↓↓↓

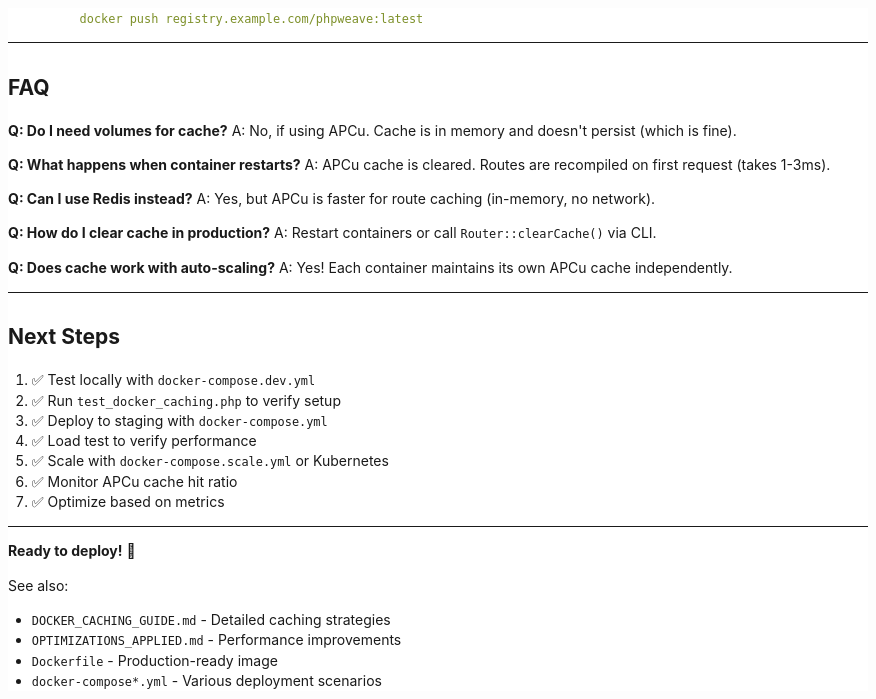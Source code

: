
 ```yaml
          docker push registry.example.com/phpweave:latest
```

---

## FAQ

**Q: Do I need volumes for cache?**
A: No, if using APCu. Cache is in memory and doesn't persist (which is fine).

**Q: What happens when container restarts?**
A: APCu cache is cleared. Routes are recompiled on first request (takes 1-3ms).

**Q: Can I use Redis instead?**
A: Yes, but APCu is faster for route caching (in-memory, no network).

**Q: How do I clear cache in production?**
A: Restart containers or call `Router::clearCache()` via CLI.

**Q: Does cache work with auto-scaling?**
A: Yes! Each container maintains its own APCu cache independently.

---

## Next Steps

1. ✅ Test locally with `docker-compose.dev.yml`
2. ✅ Run `test_docker_caching.php` to verify setup
3. ✅ Deploy to staging with `docker-compose.yml`
4. ✅ Load test to verify performance
5. ✅ Scale with `docker-compose.scale.yml` or Kubernetes
6. ✅ Monitor APCu cache hit ratio
7. ✅ Optimize based on metrics

---

**Ready to deploy!** 🚀

See also:
- `DOCKER_CACHING_GUIDE.md` - Detailed caching strategies
- `OPTIMIZATIONS_APPLIED.md` - Performance improvements
- `Dockerfile` - Production-ready image
- `docker-compose*.yml` - Various deployment scenarios
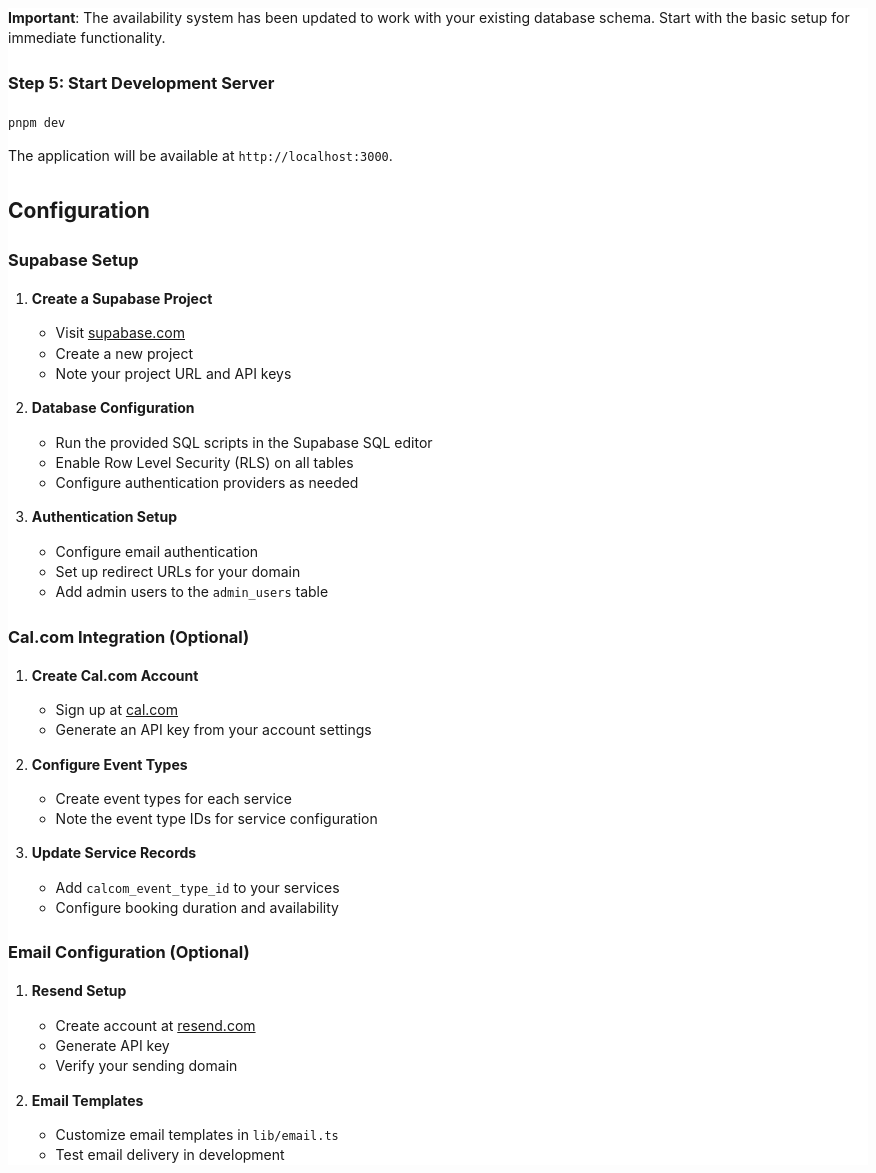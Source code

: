 **Important**: The availability system has been updated to work with your existing database schema. Start with the basic setup for immediate functionality.

### Step 5: Start Development Server
```bash
pnpm dev
```

The application will be available at `http://localhost:3000`.

## Configuration

### Supabase Setup

1. **Create a Supabase Project**
   - Visit [supabase.com](https://supabase.com)
   - Create a new project
   - Note your project URL and API keys

2. **Database Configuration**
   - Run the provided SQL scripts in the Supabase SQL editor
   - Enable Row Level Security (RLS) on all tables
   - Configure authentication providers as needed

3. **Authentication Setup**
   - Configure email authentication
   - Set up redirect URLs for your domain
   - Add admin users to the `admin_users` table

### Cal.com Integration (Optional)

1. **Create Cal.com Account**
   - Sign up at [cal.com](https://cal.com)
   - Generate an API key from your account settings

2. **Configure Event Types**
   - Create event types for each service
   - Note the event type IDs for service configuration

3. **Update Service Records**
   - Add `calcom_event_type_id` to your services
   - Configure booking duration and availability

### Email Configuration (Optional)

1. **Resend Setup**
   - Create account at [resend.com](https://resend.com)
   - Generate API key
   - Verify your sending domain

2. **Email Templates**
   - Customize email templates in `lib/email.ts`
   - Test email delivery in development

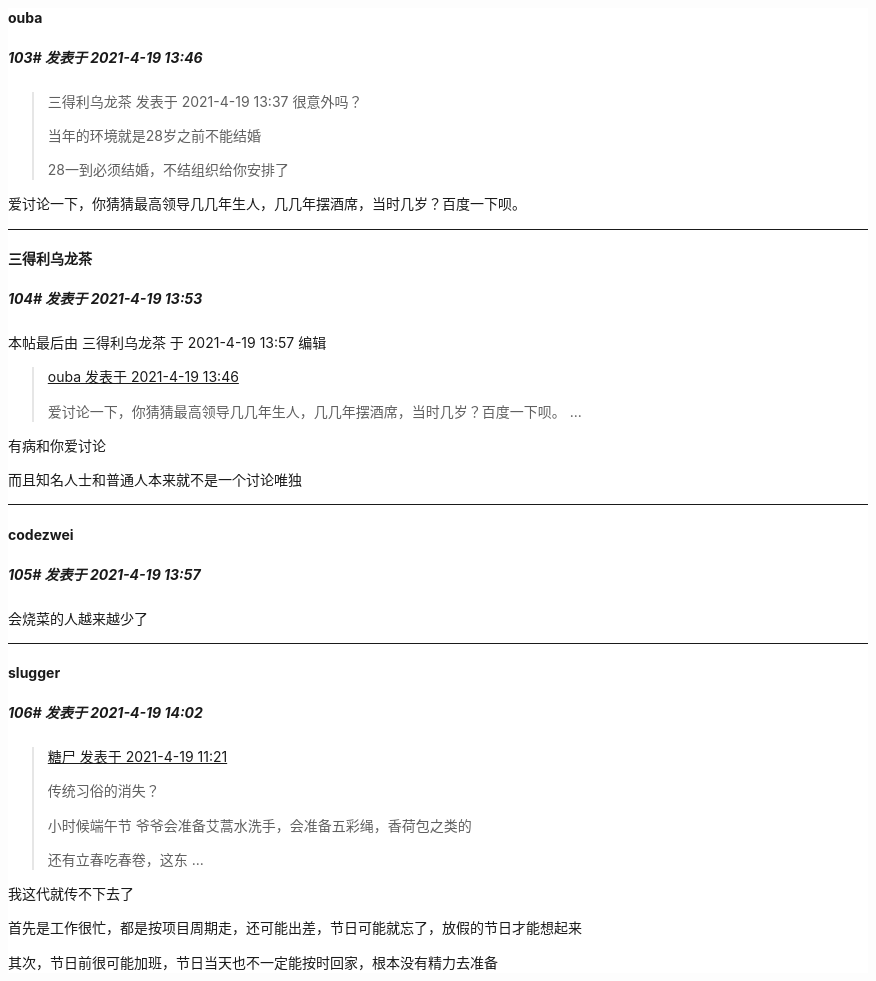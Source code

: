 ####  ouba  
##### 103#       发表于 2021-4-19 13:46


<blockquote>三得利乌龙茶 发表于 2021-4-19 13:37
很意外吗？

当年的环境就是28岁之前不能结婚

28一到必须结婚，不结组织给你安排了</blockquote>
爱讨论一下，你猜猜最高领导几几年生人，几几年摆酒席，当时几岁？百度一下呗。


-----

####  三得利乌龙茶  
##### 104#       发表于 2021-4-19 13:53


 本帖最后由 三得利乌龙茶 于 2021-4-19 13:57 编辑 
<blockquote><a href="httphttps://bbs.saraba1st.com/2b/forum.php?mod=redirect&amp;goto=findpost&amp;pid=50985872&amp;ptid=1999750" target="_blank">ouba 发表于 2021-4-19 13:46</a>

爱讨论一下，你猜猜最高领导几几年生人，几几年摆酒席，当时几岁？百度一下呗。 ...</blockquote>

有病和你爱讨论


而且知名人士和普通人本来就不是一个讨论唯独


-----

####  codezwei  
##### 105#       发表于 2021-4-19 13:57


会烧菜的人越来越少了


-----

####  slugger  
##### 106#       发表于 2021-4-19 14:02


<blockquote><a href="httphttps://bbs.saraba1st.com/2b/forum.php?mod=redirect&amp;goto=findpost&amp;pid=50984095&amp;ptid=1999750" target="_blank">糖尸 发表于 2021-4-19 11:21</a>

传统习俗的消失？

小时候端午节 爷爷会准备艾蒿水洗手，会准备五彩绳，香荷包之类的

还有立春吃春卷，这东 ...</blockquote>
我这代就传不下去了


首先是工作很忙，都是按项目周期走，还可能出差，节日可能就忘了，放假的节日才能想起来


其次，节日前很可能加班，节日当天也不一定能按时回家，根本没有精力去准备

↑↑↑

Activity: Find the lines in the material above that include the string "三得利乌龙茶", and state how many there are without any other text.

Output: 3